→ **Brief**: Down to the last line, print the entries below exactly, and keep every picture out of the copy.

→ **Data to examine**:

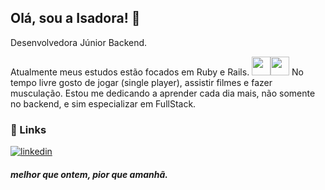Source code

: 
## Olá, sou a Isadora! 👋

Desenvolvedora Júnior Backend.
           
Atualmente meus estudos estão focados em Ruby e Rails. <img src="https://cdn.jsdelivr.net/gh/devicons/devicon/icons/ruby/ruby-original.svg" idth="30" height="30"/><img src="https://cdn.jsdelivr.net/gh/devicons/devicon/icons/rails/rails-plain.svg"  width="30" height="30"/>
No tempo livre gosto de jogar (single player), assistir filmes e fazer musculação.
Estou me dedicando a aprender cada dia mais, não somente no backend, e sim especializar em FullStack.

### 🔗 Links
[![linkedin](https://img.shields.io/badge/linkedin-0A66C2?style=for-the-badge&logo=linkedin&logoColor=white)](https://www.linkedin.com/in/srochaisadora)

#### _melhor que ontem, pior que amanhã._
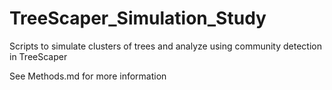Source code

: # TreeScaper_Simulation_Study
Scripts to simulate clusters of trees and analyze using community detection in TreeScaper

See Methods.md for more information

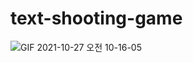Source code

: # text-shooting-game
![GIF 2021-10-27 오전 10-16-05](https://user-images.githubusercontent.com/4121550/138983682-fadf4168-cfc9-44a7-8153-da4418c83e45.gif)

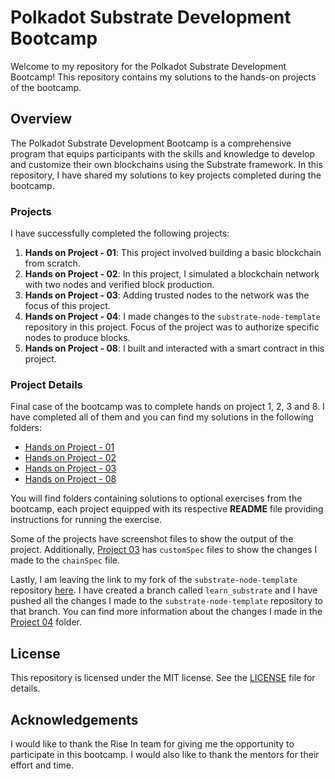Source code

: # Polkadot Substrate Development Bootcamp

Welcome to my repository for the Polkadot Substrate Development Bootcamp! This repository contains my solutions to the hands-on projects of the bootcamp.

## Overview

The Polkadot Substrate Development Bootcamp is a comprehensive program that equips participants with the skills and knowledge to develop and customize their own blockchains using the Substrate framework. In this repository, I have shared my solutions to key projects completed during the bootcamp.

### Projects

I have successfully completed the following projects:

1. **Hands on Project - 01**: This project involved building a basic blockchain from scratch.
2. **Hands on Project - 02**: In this project, I simulated a blockchain network with two nodes and verified block production.
3. **Hands on Project - 03**: Adding trusted nodes to the network was the focus of this project.
4. **Hands on Project - 04**: I made changes to the `substrate-node-template` repository in this project. Focus of the project was to authorize specific nodes to produce blocks.
5. **Hands on Project - 08**: I built and interacted with a smart contract in this project.

### Project Details

Final case of the bootcamp was to complete hands on project 1, 2, 3 and 8.
I have completed all of them and you can find my solutions in the following folders:

- [Hands on Project - 01](./project_01)
- [Hands on Project - 02](./project_02)
- [Hands on Project - 03](./project_03)
- [Hands on Project - 08](./project_08)

You will find folders containing solutions to optional exercises from the bootcamp, each project equipped with its respective **README** file providing instructions for running the exercise.

Some of the projects have screenshot files to show the output of the project. Additionally, [Project 03](./project_03) has `customSpec` files to show the changes I made to the `chainSpec` file.

Lastly, I am leaving the link to my fork of the `substrate-node-template` repository [here](https://github.com/jaw3l/substrate-node-template/tree/learn_substrate). I have created a branch called `learn_substrate` and I have pushed all the changes I made to the `substrate-node-template` repository to that branch. You can find more information about the changes I made in the [Project 04](./project_04) folder.

## License

This repository is licensed under the MIT license. See the [LICENSE](./LICENSE) file for details.

## Acknowledgements

I would like to thank the Rise In team for giving me the opportunity to participate in this bootcamp. I would also like to thank the mentors for their effort and time.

→ **Response to the exercise**:
Source code

: 
## Olá, sou a Isadora! 👋

Desenvolvedora Júnior Backend.
           
Atualmente meus estudos estão focados em Ruby e Rails. <img src="https://cdn.jsdelivr.net/gh/devicons/devicon/icons/ruby/ruby-original.svg" idth="30" height="30"/><img src="https://cdn.jsdelivr.net/gh/devicons/devicon/icons/rails/rails-plain.svg"  width="30" height="30"/>
No tempo livre gosto de jogar (single player), assistir filmes e fazer musculação.
Estou me dedicando a aprender cada dia mais, não somente no backend, e sim especializar em FullStack.

### 🔗 Links
[![linkedin](https://img.shields.io/badge/linkedin-0A66C2?style=for-the-badge&logo=linkedin&logoColor=white)](https://www.linkedin.com/in/srochaisadora)

#### _melhor que ontem, pior que amanhã._
Source code

: # TreeScaper_Simulation_Study
Scripts to simulate clusters of trees and analyze using community detection in TreeScaper

See Methods.md for more information

Source code

: # text-shooting-game
![GIF 2021-10-27 오전 10-16-05](https://user-images.githubusercontent.com/4121550/138983682-fadf4168-cfc9-44a7-8153-da4418c83e45.gif)

Source code

: # Polkadot Substrate Development Bootcamp

Welcome to my repository for the Polkadot Substrate Development Bootcamp! This repository contains my solutions to the hands-on projects of the bootcamp.

## Overview

The Polkadot Substrate Development Bootcamp is a comprehensive program that equips participants with the skills and knowledge to develop and customize their own blockchains using the Substrate framework. In this repository, I have shared my solutions to key projects completed during the bootcamp.

### Projects

I have successfully completed the following projects:

1. **Hands on Project - 01**: This project involved building a basic blockchain from scratch.
2. **Hands on Project - 02**: In this project, I simulated a blockchain network with two nodes and verified block production.
3. **Hands on Project - 03**: Adding trusted nodes to the network was the focus of this project.
4. **Hands on Project - 04**: I made changes to the `substrate-node-template` repository in this project. Focus of the project was to authorize specific nodes to produce blocks.
5. **Hands on Project - 08**: I built and interacted with a smart contract in this project.

### Project Details

Final case of the bootcamp was to complete hands on project 1, 2, 3 and 8.
I have completed all of them and you can find my solutions in the following folders:

- [Hands on Project - 01](./project_01)
- [Hands on Project - 02](./project_02)
- [Hands on Project - 03](./project_03)
- [Hands on Project - 08](./project_08)

You will find folders containing solutions to optional exercises from the bootcamp, each project equipped with its respective **README** file providing instructions for running the exercise.

Some of the projects have screenshot files to show the output of the project. Additionally, [Project 03](./project_03) has `customSpec` files to show the changes I made to the `chainSpec` file.

Lastly, I am leaving the link to my fork of the `substrate-node-template` repository [here](https://github.com/jaw3l/substrate-node-template/tree/learn_substrate). I have created a branch called `learn_substrate` and I have pushed all the changes I made to the `substrate-node-template` repository to that branch. You can find more information about the changes I made in the [Project 04](./project_04) folder.

## License

This repository is licensed under the MIT license. See the [LICENSE](./LICENSE) file for details.

## Acknowledgements

I would like to thank the Rise In team for giving me the opportunity to participate in this bootcamp. I would also like to thank the mentors for their effort and time.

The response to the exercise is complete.